When making big horsepower there comes a point when the 8.8-inch rearend which has been a mainstay in the Mustang for nearly 30 years, just won’t cut it anymore. In our case we long ago upgraded the rear differential on Project Wild E Coyote to a complete nine-inch unit from Moser. What we didn’t realize when that upgrade occurred is that we also needed to update our upper control arm to one designed specially for nine-inch rearends. To do that we turned to the guys at BMR Suspension.
BMR actually built one of the first eight-second quarter-mile capable Mustangs on the S197 chassis. The car served as a test mule for the company’s suspension components and along the way BMR found a problem.
When making the switch to the nine-inch rear BMR discovered a clearance issue between the and the top of the nine-inch differential and the upper control arm (UCA). “When we put the nine-inch in our 2005 we noticed the upper control arm was hitting the differential,” says BMR’s Kelly Aiken.
The unique curves to the BMR design are what allow it to work flawlessly with a nine-inch rear diff in a S197 chassis.
The nine-inch center section is considerably larger than the 8.8 and the shape of the center chunk is different as well. The top of that center chunk actually makes contact with the UCA under the right conditions. Aiken says that in theory you could raise the height of the rear of the car to compensate, but if you bottom out the suspension damage to that control arm will still occur.
With a straight design control arm and a nine inch axle the suspension can not react and do its job properly due to interference from the rear housing. The housing also interferes with the UCA and the forces exerted on the UCA actually bend it. This leads to a change in pinion angle, and a suspension that is damaged and can’t function properly.
“The only solution that we found, which would still allow us to run the ride height we wanted to was to angle that control arm up and then down,” says Aiken.
The adjuster in the center of the arm is unique to BMR and is not only tough but also allows for proper adjustment of the pinion angle.
Street and Strip Proven Design
BMR designed their upper control arm for S197 Mustangs with a nine-inch rear, part number UTCA027, to some extremely high standards. First the arm had to be incredibly strong. Coming into play here are some of the best materials in the business including 1 5/8-inch .120 wall DOM tubing for the control arm itself. The adjuster in the center of the tubing is unique to BMR. “This is not an off the shelf piece that we buy from a third-party, it’s unique to BMR and it’s the largest in the suspension industry.”
Tough is great but in a marketplace that increasingly sees high output cars, like our Project Wild E Coyote, on the street, they needed more. “We have some very demanding customers, so we designed the bushing to have very good NVH qualities but still be stiff when it reacts on the track.”
While many enthusiasts have gone to the more rigid and less forgiving spherical bushings for high output cars Aiken says they have some very fast customers still running this poly-bushing. “I probably have 20 customers with cars that run eight-second quarter-mile ETs using that arm and bushing, it’s just a beast.” This is possible due to the high mass of the control arm’s bushing. “What we do is run a 95 durometer material which is about as rigid as you can get for a polyurethane upper control arm bushing application.” Aiken says the large mass reduces NVH while retaining strength of the bushing allowing for very little deflection.

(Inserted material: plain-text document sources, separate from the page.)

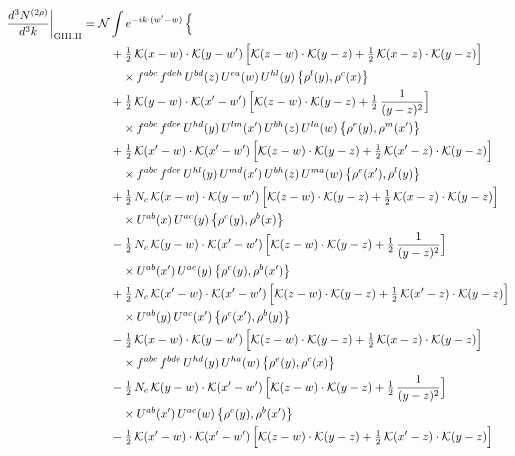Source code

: \documentclass[10pt]{article}
\numberwithin{equation}{section}
\newcommand{\KK}{\mathcal K}
\newcommand{\NN}{\mathcal N}
\begin{document}
\begin{align}
\frac{d^3N^{(2\rho)}}{d^3k}\bigg|_{\rm GIII.II}={}&\NN\int e^{-ik\cdot(w'-w)}\,\Big\{\notag\\
&\quad +\tfrac12\,\KK(x-w)\cdot\KK(y-w')\,\Big[\KK(z-w)\cdot\KK(y-z)+\tfrac12\,\KK(x-z)\cdot\KK(y-z)\Big]\notag\\
&\qquad\times f^{abc}\,f^{deh}\,U^{bd}(z)\,U^{ea}(w)\,U^{hl}(y)\,\big\{\rho^{l}(y),\rho^{c}(x)\big\}\notag\\
&\quad +\tfrac12\,\KK(y-w)\cdot\KK(x'-w')\,\Big[\KK(z-w)\cdot\KK(y-z)+\tfrac12\,\frac{1}{(y-z)^2}\Big]\notag\\
&\qquad\times f^{abc}\,f^{dce}\,U^{hd}(y)\,U^{lm}(x')\,U^{bh}(z)\,U^{la}(w)\,\big\{\rho^{e}(y),\rho^{m}(x')\big\}\notag\\
&\quad +\tfrac12\,\KK(x'-w)\cdot\KK(x'-w')\,\Big[\KK(z-w)\cdot\KK(y-z)+\tfrac12\,\KK(x'-z)\cdot\KK(y-z)\Big]\notag\\
&\qquad\times f^{abc}\,f^{dce}\,U^{hl}(y)\,U^{md}(x')\,U^{bh}(z)\,U^{ma}(w)\,\big\{\rho^{e}(x'),\rho^{l}(y)\big\}\notag\\
&\quad +\tfrac12\,N_{c}\,\KK(x-w)\cdot\KK(y-w')\,\Big[\KK(z-w)\cdot\KK(y-z)+\tfrac12\,\KK(x-z)\cdot\KK(y-z)\Big]\notag\\
&\qquad\times U^{ab}(x)\,U^{ac}(y)\,\big\{\rho^{c}(y),\rho^{b}(x)\big\}\notag\\
&\quad -\tfrac12\,N_{c}\,\KK(y-w)\cdot\KK(x'-w')\,\Big[\KK(z-w)\cdot\KK(y-z)+\tfrac12\,\frac{1}{(y-z)^2}\Big]\notag\\
&\qquad\times U^{ab}(x')\,U^{ac}(y)\,\big\{\rho^{c}(y),\rho^{b}(x')\big\}\notag\\
&\quad +\tfrac12\,N_{c}\,\KK(x'-w)\cdot\KK(x'-w')\,\Big[\KK(z-w)\cdot\KK(y-z)+\tfrac12\,\KK(x'-z)\cdot\KK(y-z)\Big]\notag\\
&\qquad\times U^{ab}(y)\,U^{ac}(x')\,\big\{\rho^{c}(x'),\rho^{b}(y)\big\}\notag\\
&\quad -\tfrac12\,\KK(x-w)\cdot\KK(y-w')\,\Big[\KK(z-w)\cdot\KK(y-z)+\tfrac12\,\KK(x-z)\cdot\KK(y-z)\Big]\notag\\
&\qquad\times f^{abc}\,f^{bde}\,U^{hd}(y)\,U^{ha}(w)\,\big\{\rho^{e}(y),\rho^{c}(x)\big\}\notag\\
&\quad -\tfrac12\,N_{c}\,\KK(y-w)\cdot\KK(x'-w')\,\Big[\KK(z-w)\cdot\KK(y-z)+\tfrac12\,\frac{1}{(y-z)^2}\Big]\notag\\
&\qquad\times U^{ab}(x')\,U^{ac}(w)\,\big\{\rho^{c}(y),\rho^{b}(x')\big\}\notag\\
&\quad -\tfrac12\,\KK(x'-w)\cdot\KK(x'-w')\,\Big[\KK(z-w)\cdot\KK(y-z)+\tfrac12\,\KK(x'-z)\cdot\KK(y-z)\Big]\notag\\

\end{align}
\end{document}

Left: The large 95-durometer polyurethane bushing allows for excellent NVH absorption for occupant comfort but has been proven in eight-second cars at the track. BMR also includes a heavy duty upper mount. Right: Here you can see that a 8.8 upper control arm doesn't allow for proper articulation and will bind up at ride height when used on a 9-inch.
The adjustable link of the upper control arm not only allows for proper pinion angle adjustment for hardcore racers, but for high output street car drivers as well. The weakest link in the S197 driveline has always been the two-piece driveshaft. Aiken says when switching to a one-piece design the pinion angle will be incorrect if using the stock upper control arm. The adjustability of the BMR upper arm will allow for properly setting pinion angle to get the driveline back where it needs to go.
Installing this control arm on Wild E Coyote was no different than putting in any other upper control arm. With it in place, and a our pinion angle set we can now drive the car on the street or the track without worry of suspension issues caused by our upper control arm.